Instructions for the task
Locate each line below that includes "Note" and reproduce it.

Extracted material

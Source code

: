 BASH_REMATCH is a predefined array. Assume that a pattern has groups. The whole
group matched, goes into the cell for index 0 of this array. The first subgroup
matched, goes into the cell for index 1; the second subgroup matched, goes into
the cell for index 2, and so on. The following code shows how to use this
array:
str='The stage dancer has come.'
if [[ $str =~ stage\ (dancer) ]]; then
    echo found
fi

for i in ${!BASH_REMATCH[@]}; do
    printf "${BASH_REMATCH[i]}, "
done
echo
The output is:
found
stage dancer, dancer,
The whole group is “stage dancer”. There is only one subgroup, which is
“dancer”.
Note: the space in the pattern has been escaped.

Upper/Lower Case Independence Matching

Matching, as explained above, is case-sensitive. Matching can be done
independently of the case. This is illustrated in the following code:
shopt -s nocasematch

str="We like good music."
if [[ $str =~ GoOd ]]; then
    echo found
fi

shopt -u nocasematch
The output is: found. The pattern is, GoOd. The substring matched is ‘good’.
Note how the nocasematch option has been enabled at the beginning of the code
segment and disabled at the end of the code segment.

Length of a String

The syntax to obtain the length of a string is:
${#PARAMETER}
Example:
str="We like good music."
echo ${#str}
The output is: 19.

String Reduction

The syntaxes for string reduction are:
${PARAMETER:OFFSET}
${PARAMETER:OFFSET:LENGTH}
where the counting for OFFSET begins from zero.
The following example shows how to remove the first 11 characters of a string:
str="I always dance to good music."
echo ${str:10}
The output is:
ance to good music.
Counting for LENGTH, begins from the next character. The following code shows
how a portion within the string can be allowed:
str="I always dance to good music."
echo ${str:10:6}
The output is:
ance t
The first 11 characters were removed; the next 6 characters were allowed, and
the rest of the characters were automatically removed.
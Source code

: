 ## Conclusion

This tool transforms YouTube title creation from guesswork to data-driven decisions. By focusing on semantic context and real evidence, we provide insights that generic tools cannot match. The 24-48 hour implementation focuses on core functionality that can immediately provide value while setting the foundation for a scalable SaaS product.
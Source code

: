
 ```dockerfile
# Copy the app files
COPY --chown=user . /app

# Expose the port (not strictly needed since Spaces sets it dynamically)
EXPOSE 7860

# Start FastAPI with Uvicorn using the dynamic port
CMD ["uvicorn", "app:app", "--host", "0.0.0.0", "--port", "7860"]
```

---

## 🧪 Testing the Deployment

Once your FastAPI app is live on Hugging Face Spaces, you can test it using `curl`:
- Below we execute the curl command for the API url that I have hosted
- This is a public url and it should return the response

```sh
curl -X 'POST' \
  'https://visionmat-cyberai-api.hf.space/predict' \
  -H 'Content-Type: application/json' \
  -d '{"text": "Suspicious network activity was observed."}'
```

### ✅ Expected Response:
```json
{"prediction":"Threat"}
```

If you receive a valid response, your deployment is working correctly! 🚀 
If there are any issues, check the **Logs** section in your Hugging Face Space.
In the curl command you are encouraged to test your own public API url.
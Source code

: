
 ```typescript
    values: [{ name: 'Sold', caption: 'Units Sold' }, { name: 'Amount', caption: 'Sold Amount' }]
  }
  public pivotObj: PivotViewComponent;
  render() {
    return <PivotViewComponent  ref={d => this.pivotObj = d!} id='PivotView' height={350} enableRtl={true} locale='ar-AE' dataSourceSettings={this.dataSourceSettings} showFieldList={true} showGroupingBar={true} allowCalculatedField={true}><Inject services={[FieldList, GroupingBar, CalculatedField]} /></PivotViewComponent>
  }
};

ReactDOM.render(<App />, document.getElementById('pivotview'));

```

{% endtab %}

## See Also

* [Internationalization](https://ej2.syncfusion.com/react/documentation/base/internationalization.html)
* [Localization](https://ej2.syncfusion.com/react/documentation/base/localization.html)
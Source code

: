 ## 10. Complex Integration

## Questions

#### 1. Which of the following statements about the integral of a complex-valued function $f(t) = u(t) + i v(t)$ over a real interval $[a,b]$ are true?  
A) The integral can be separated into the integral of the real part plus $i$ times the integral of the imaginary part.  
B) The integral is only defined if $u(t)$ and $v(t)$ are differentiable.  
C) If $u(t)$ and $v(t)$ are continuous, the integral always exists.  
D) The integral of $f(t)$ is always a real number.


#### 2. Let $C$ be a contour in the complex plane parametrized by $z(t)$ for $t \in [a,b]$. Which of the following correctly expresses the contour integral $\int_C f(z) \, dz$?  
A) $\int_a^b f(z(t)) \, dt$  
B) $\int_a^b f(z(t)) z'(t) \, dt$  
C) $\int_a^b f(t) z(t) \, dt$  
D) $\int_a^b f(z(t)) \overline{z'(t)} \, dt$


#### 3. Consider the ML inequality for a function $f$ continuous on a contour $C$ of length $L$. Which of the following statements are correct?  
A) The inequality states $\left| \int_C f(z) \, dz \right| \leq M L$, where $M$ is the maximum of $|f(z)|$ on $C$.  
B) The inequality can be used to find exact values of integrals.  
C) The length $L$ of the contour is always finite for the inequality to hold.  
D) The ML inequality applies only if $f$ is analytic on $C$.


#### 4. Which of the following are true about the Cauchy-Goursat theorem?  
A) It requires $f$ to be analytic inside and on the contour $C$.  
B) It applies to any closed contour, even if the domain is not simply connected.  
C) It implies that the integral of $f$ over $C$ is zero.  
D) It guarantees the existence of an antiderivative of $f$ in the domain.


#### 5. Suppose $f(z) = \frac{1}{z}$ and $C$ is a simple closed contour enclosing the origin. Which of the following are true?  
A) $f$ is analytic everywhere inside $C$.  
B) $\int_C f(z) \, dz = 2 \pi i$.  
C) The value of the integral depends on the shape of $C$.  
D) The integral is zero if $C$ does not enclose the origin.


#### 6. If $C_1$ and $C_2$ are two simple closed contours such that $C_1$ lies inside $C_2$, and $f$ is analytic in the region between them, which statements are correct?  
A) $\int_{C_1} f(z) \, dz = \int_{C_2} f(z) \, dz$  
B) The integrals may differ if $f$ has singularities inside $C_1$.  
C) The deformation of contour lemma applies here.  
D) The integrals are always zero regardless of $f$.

Your solution
Note: the space in the pattern has been escaped.
Note how the nocasematch option has been enabled at the beginning of the code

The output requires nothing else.